Question

Consider the set \( S = \{2, 3, 4, \ldots, 2n+1\} \), where \( n \) is a positive integer larger than 2007. Define \( X \) as the average of the odd integers in \( S \) and \( Y \) as the average of the even integers in \( S \). What is the value of \( X - Y \)?

• A. 0
• B. 1
• C. \(\frac{1}{2}\)
• D. \(\frac{n+1}{2n}\)
• E. 2008

Hint:

For consecutive odd or even sequences, the average is simply the midpoint between the first and last term.

Answer 1

The Correct Option is B

The set \(S = \{2, 3, 4, \ldots, 2n+1\}\) contains both odd and even numbers. Odd integers in \(S\) are \(\{3, 5, 7, \ldots, 2n+1\}\). This is an arithmetic sequence with the first term \(a_1 = 3\) and the last term \(a_l = 2n+1\), with a common difference \(d = 2\). The number of terms \(k\) is found by solving \(a_k = 3 + (k-1) \cdot 2 = 2n+1\). Simplifying, \(2k - 2 = 2n - 2 \Rightarrow k = n\). The average \(X\) of odd integers is given by:

\(X = \frac{\text{sum of odd numbers}}{n} = \frac{\frac{n}{2}(3 + 2n + 1)}{n}=\frac{3 + 2n + 1}{2} = n + 2\) 

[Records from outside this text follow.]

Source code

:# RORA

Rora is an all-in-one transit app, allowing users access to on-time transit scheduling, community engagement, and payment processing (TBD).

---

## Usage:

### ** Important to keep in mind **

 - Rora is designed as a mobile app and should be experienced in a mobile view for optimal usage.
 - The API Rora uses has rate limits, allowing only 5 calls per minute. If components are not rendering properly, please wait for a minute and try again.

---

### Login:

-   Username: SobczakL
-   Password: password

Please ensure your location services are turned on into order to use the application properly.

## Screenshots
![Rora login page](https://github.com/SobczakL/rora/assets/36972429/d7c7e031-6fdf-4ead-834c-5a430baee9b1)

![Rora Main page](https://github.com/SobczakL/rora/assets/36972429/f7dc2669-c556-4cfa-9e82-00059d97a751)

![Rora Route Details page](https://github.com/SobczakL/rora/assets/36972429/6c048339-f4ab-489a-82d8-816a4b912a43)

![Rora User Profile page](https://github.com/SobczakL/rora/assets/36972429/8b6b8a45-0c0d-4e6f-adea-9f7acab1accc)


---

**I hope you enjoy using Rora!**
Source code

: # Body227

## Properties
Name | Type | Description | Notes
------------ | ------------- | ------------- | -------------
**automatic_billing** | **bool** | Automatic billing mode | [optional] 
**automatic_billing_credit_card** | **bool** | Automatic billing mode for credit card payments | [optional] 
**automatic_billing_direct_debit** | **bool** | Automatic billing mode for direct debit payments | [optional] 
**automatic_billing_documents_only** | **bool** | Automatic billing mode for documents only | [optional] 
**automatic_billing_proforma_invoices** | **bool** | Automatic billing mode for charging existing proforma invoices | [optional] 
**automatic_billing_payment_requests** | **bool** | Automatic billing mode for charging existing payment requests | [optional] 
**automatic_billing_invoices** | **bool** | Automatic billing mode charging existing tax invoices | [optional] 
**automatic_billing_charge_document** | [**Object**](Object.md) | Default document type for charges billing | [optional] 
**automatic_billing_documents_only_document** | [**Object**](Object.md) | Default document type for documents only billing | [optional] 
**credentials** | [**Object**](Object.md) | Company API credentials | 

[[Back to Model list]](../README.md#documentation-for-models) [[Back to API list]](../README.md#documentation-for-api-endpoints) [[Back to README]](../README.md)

Even integers in \(S\) are \(\{2, 4, 6, \ldots, 2n\}\) with first term \(a_1 = 2\) and last term \(a_m = 2n\), common difference \(d = 2\). The number of terms \(m\) is calculated similarly: \(a_m = 2 + (m-1) \cdot 2 = 2n\), giving \(2m - 2 = 2n - 2 \Rightarrow m = n\). The average \(Y\) of even integers is:

\(Y = \frac{\text{sum of even numbers}}{n} = \frac{\frac{n}{2}(2 + 2n)}{n} = \frac{2 + 2n}{2} = n + 1\)

The difference \(X - Y\) is:

\(X - Y = (n + 2) - (n + 1) = 1\)